**ABOUT THIS EXERCISE:** Nothing but the lines from the one with "cloud call and discard the object." down to the one with "## Liverpool owners" should be returned, exactly and with both ends included, from the material below.

**RECORD EXCERPTS:**
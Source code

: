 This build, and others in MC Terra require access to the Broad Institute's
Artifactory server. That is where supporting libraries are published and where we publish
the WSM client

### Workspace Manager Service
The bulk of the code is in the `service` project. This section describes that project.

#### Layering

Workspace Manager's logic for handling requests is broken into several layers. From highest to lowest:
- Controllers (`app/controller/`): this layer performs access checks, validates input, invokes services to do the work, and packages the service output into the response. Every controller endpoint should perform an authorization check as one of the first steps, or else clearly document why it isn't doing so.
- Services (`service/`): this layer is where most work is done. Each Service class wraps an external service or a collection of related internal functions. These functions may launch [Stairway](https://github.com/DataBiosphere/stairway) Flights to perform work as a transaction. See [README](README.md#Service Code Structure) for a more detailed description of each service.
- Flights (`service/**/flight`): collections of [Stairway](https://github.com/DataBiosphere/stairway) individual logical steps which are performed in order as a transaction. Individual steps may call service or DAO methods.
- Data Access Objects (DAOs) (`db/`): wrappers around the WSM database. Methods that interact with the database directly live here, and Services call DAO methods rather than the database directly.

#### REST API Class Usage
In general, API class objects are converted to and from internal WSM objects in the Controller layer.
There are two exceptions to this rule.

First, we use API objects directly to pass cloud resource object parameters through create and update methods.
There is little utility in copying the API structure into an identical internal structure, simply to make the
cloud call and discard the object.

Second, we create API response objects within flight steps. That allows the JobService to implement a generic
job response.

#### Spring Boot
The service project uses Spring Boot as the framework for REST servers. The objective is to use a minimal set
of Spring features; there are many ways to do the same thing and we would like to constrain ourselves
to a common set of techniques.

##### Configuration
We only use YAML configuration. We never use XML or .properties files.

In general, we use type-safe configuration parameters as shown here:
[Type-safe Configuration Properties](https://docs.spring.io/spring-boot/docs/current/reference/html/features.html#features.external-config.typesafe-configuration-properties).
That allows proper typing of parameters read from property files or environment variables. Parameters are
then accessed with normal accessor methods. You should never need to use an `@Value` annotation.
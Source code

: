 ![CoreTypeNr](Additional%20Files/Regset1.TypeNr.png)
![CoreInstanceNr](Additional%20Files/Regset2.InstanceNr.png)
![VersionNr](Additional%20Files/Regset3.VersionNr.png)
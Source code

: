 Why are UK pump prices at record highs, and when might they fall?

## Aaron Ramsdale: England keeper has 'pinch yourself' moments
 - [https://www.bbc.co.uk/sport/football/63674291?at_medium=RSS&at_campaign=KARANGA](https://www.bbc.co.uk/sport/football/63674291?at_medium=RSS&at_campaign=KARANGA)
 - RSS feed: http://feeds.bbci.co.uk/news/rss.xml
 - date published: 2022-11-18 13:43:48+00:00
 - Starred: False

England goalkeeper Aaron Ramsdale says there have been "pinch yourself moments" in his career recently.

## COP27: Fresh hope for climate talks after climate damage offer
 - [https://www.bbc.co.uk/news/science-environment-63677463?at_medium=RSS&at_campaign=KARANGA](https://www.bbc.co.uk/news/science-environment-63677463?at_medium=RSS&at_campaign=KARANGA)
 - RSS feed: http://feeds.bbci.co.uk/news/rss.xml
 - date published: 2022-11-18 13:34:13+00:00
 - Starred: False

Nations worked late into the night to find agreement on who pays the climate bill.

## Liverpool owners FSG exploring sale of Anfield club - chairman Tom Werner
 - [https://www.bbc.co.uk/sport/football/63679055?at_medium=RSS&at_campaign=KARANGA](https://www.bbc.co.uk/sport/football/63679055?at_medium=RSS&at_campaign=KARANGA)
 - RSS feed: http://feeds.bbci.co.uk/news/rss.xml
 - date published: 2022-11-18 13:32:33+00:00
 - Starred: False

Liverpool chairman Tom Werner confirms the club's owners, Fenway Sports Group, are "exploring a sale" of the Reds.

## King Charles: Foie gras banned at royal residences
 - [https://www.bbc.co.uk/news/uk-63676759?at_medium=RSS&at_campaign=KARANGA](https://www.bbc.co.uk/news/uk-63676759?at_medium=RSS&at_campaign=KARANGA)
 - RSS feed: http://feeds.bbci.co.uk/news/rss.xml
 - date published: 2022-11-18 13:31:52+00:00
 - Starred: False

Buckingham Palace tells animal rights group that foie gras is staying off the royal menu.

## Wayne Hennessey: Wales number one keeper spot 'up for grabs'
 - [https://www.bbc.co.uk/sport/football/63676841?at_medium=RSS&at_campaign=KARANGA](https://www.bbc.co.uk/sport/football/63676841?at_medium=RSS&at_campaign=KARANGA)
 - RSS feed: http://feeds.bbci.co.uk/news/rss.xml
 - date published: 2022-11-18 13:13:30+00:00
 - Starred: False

**OUTPUT:**
cloud call and discard the object.

Second, we create API response objects within flight steps. That allows the JobService to implement a generic
job response.

#### Spring Boot
The service project uses Spring Boot as the framework for REST servers. The objective is to use a minimal set
of Spring features; there are many ways to do the same thing and we would like to constrain ourselves
to a common set of techniques.

##### Configuration
We only use YAML configuration. We never use XML or .properties files.

In general, we use type-safe configuration parameters as shown here:
[Type-safe Configuration Properties](https://docs.spring.io/spring-boot/docs/current/reference/html/features.html#features.external-config.typesafe-configuration-properties).
That allows proper typing of parameters read from property files or environment variables. Parameters are
then accessed with normal accessor methods. You should never need to use an `@Value` annotation.
Source code

: ![CoreTypeNr](Additional%20Files/Regset1.TypeNr.png)
![CoreInstanceNr](Additional%20Files/Regset2.InstanceNr.png)
![VersionNr](Additional%20Files/Regset3.VersionNr.png)
Source code

: Why are UK pump prices at record highs, and when might they fall?

## Aaron Ramsdale: England keeper has 'pinch yourself' moments
 - [https://www.bbc.co.uk/sport/football/63674291?at_medium=RSS&at_campaign=KARANGA](https://www.bbc.co.uk/sport/football/63674291?at_medium=RSS&at_campaign=KARANGA)
 - RSS feed: http://feeds.bbci.co.uk/news/rss.xml
 - date published: 2022-11-18 13:43:48+00:00
 - Starred: False

England goalkeeper Aaron Ramsdale says there have been "pinch yourself moments" in his career recently.

## COP27: Fresh hope for climate talks after climate damage offer
 - [https://www.bbc.co.uk/news/science-environment-63677463?at_medium=RSS&at_campaign=KARANGA](https://www.bbc.co.uk/news/science-environment-63677463?at_medium=RSS&at_campaign=KARANGA)
 - RSS feed: http://feeds.bbci.co.uk/news/rss.xml
 - date published: 2022-11-18 13:34:13+00:00
 - Starred: False

Nations worked late into the night to find agreement on who pays the climate bill.

## Liverpool owners FSG exploring sale of Anfield club - chairman Tom Werner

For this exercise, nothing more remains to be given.